Piotr Sobolczyk is a professor of literary theory and Polish literature at the Institute of Literary Research, Polish Academy of Sciences, Warsaw. He graduated from Jagiellonian University where he also obtained his PhD title (2008). He obtained his habilitation at the University of Silesia in 2019. He published two books in English: Polish Queer Modernism (2015) and The Worldview - the Trope - and the Critic. Critical Discourses on Miron Białoszewski (2018), and five books in Polish: Tadeusza Micińskiego podróż do Hiszpanii (2005), Dyskursywizowanie Białoszewskiego (vol. I 2013, vol. II 2014), Queerowe subwersje (2015), and Gotycyzm - modernistyczny sobowtór odmieńca (2017). In 2020 he published his translation of Baltasar Gracián's treatise on conceit with his anthology of Spanish Siglo de Oro Poetry. He is also a co-editor in chief of "MiroFor" yearly (a journal on Miron Białoszewski). He published essays in, among others, "Slavic Review", "Foucault Studies", "Teksty Drugie", "SQS. Journal of Queer Studies", "InterAlia".

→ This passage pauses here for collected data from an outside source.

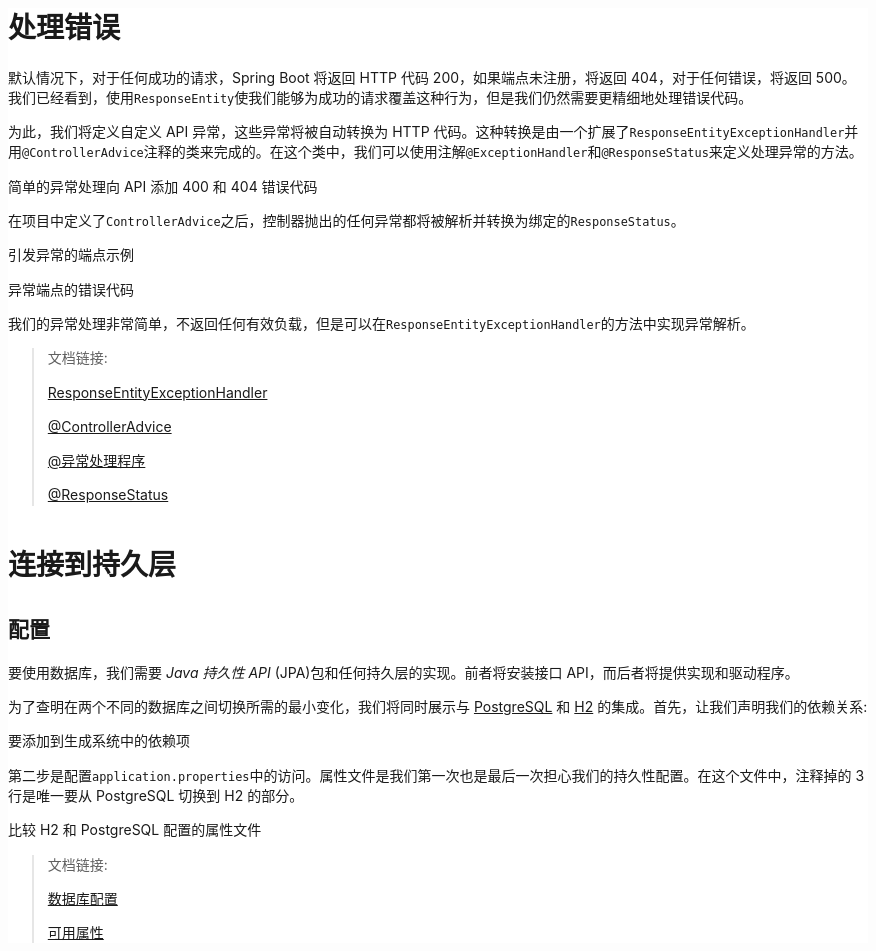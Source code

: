 # 处理错误

默认情况下，对于任何成功的请求，Spring Boot 将返回 HTTP 代码 200，如果端点未注册，将返回 404，对于任何错误，将返回 500。我们已经看到，使用`ResponseEntity`使我们能够为成功的请求覆盖这种行为，但是我们仍然需要更精细地处理错误代码。

为此，我们将定义自定义 API 异常，这些异常将被自动转换为 HTTP 代码。这种转换是由一个扩展了`ResponseEntityExceptionHandler`并用`@ControllerAdvice`注释的类来完成的。在这个类中，我们可以使用注解`@ExceptionHandler`和`@ResponseStatus`来定义处理异常的方法。

简单的异常处理向 API 添加 400 和 404 错误代码

在项目中定义了`ControllerAdvice`之后，控制器抛出的任何异常都将被解析并转换为绑定的`ResponseStatus`。

引发异常的端点示例

异常端点的错误代码

我们的异常处理非常简单，不返回任何有效负载，但是可以在`ResponseEntityExceptionHandler`的方法中实现异常解析。

> 文档链接:
> 
> [ResponseEntityExceptionHandler](https://docs.spring.io/spring-boot/docs/2.4.2/reference/htmlsingle/#boot-features-error-handling)
> 
> [@ControllerAdvice](https://docs.spring.io/spring-framework/docs/5.2.8.RELEASE/spring-framework-reference/web.html#mvc-ann-controller-advice)
> 
> [@异常处理程序](https://docs.spring.io/spring-framework/docs/5.2.8.RELEASE/spring-framework-reference/web.html#mvc-ann-exceptionhandler)
> 
> [@ResponseStatus](https://docs.spring.io/spring-framework/docs/5.2.8.RELEASE/spring-framework-reference/web.html#mvc-ann-exceptionhandler-return-values)

# 连接到持久层

## 配置

要使用数据库，我们需要 *Java 持久性 API* (JPA)包和任何持久层的实现。前者将安装接口 API，而后者将提供实现和驱动程序。

为了查明在两个不同的数据库之间切换所需的最小变化，我们将同时展示与 [PostgreSQL](https://www.postgresql.org/) 和 [H2](https://www.h2database.com/html/main.html) 的集成。首先，让我们声明我们的依赖关系:

要添加到生成系统中的依赖项

第二步是配置`application.properties`中的访问。属性文件是我们第一次也是最后一次担心我们的持久性配置。在这个文件中，注释掉的 3 行是唯一要从 PostgreSQL 切换到 H2 的部分。

比较 H2 和 PostgreSQL 配置的属性文件

> 文档链接:
> 
> [数据库配置](https://docs.spring.io/spring-boot/docs/2.4.2/reference/htmlsingle/#boot-features-configure-datasource)
> 
> [可用属性](https://docs.spring.io/spring-boot/docs/2.4.2/reference/htmlsingle/#data-properties)
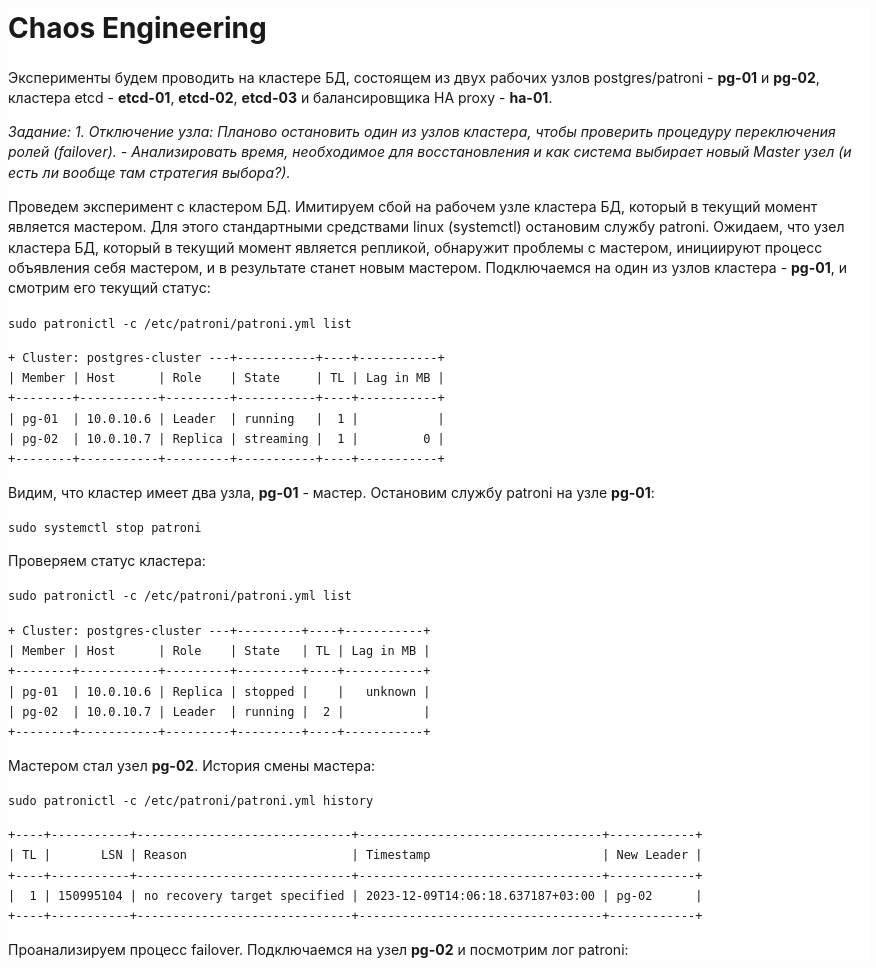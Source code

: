 # Chaos Engineering

Эксперименты будем проводить на кластере БД, состоящем из двух рабочих узлов postgres/patroni - **pg-01** и **pg-02**, кластера etcd - **etcd-01**, **etcd-02**, **etcd-03** и балансировщика HA proxy - **ha-01**.


_Задание: 1. Отключение узла: Планово остановить один из узлов кластера, чтобы проверить процедуру переключения ролей (failover). - Анализировать время, необходимое для восстановления и как система выбирает новый Master узел (и есть ли вообще там стратегия выбора?)._

Проведем эксперимент с кластером БД.
Имитируем сбой на рабочем узле кластера БД, который в текущий момент является мастером. Для этого стандартными средствами linux (systemctl) остановим службу patroni.
Ожидаем, что узел кластера БД, который в текущий момент является репликой, обнаружит проблемы с мастером, инициируют процесс объявления себя мастером, и в результате станет новым мастером.
Подключаемся на один из узлов кластера - **pg-01**, и смотрим его текущий статус:

    sudo patronictl -c /etc/patroni/patroni.yml list

```
+ Cluster: postgres-cluster ---+-----------+----+-----------+
| Member | Host      | Role    | State     | TL | Lag in MB |
+--------+-----------+---------+-----------+----+-----------+
| pg-01  | 10.0.10.6 | Leader  | running   |  1 |           |
| pg-02  | 10.0.10.7 | Replica | streaming |  1 |         0 |
+--------+-----------+---------+-----------+----+-----------+
```
Видим, что кластер имеет два узла, **pg-01** - мастер. Остановим службу patroni на узле **pg-01**:

    sudo systemctl stop patroni

Проверяем статус кластера:

    sudo patronictl -c /etc/patroni/patroni.yml list

```
+ Cluster: postgres-cluster ---+---------+----+-----------+
| Member | Host      | Role    | State   | TL | Lag in MB |
+--------+-----------+---------+---------+----+-----------+
| pg-01  | 10.0.10.6 | Replica | stopped |    |   unknown |
| pg-02  | 10.0.10.7 | Leader  | running |  2 |           |
+--------+-----------+---------+---------+----+-----------+
```
Мастером стал узел **pg-02**. История смены мастера:

    sudo patronictl -c /etc/patroni/patroni.yml history

```
+----+-----------+------------------------------+----------------------------------+------------+
| TL |       LSN | Reason                       | Timestamp                        | New Leader |
+----+-----------+------------------------------+----------------------------------+------------+
|  1 | 150995104 | no recovery target specified | 2023-12-09T14:06:18.637187+03:00 | pg-02      |
+----+-----------+------------------------------+----------------------------------+------------+
```

Проанализируем процесс failover. Подключаемся на узел **pg-02** и посмотрим лог patroni:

Mythical Tarot, Archetypical Tarot And Esoteric Ways Of Writing Feminity
In this paper I would like to examine two approaches to Tarot as a postmodern way of constructing, de-constructing and re-constructing female identity in postmodern Polish fiction written by women after 1989. In her debut novel Podróż ludzi księgi (The Travel of the People of the Book, not translated to English) Olga Tokarczuk, a psychologist by profession, and an admirer of the so called "new age" spirituality, coded some of the Tarot Major Arcana archetypes. Her approach is clearly Jungian, and she was an admirer of Carl Gustav Jung's esoteric psychoanalysis. Jung left writings on astrology and I Cing, yet it waere his his students who completed his work by offering an archetypical interpretation of Tarot's 22 Major Arcana. My point is to study this hidden presence of Tarot understood through Jung in the novel, and also to ask what for the writer needs archetypes and esoterism. Eventually her novel constructs a myth (her later works usually tend to myths, only sometimes touching on esoterism). A different approach to Tarot and to writing (female writing) is present in Manuela Gretkowska's novel Tarot paryski (Paris Tarot, not translated to English). Both books were published in 1993. Gretkowska uses her syncretic imagination rather to chop and rearrange myths, creating a certain postmodern bricolage, rather than leading towards a consoling closed mythical structure, which is Tokarczuk's goal, albeit achieved ironically.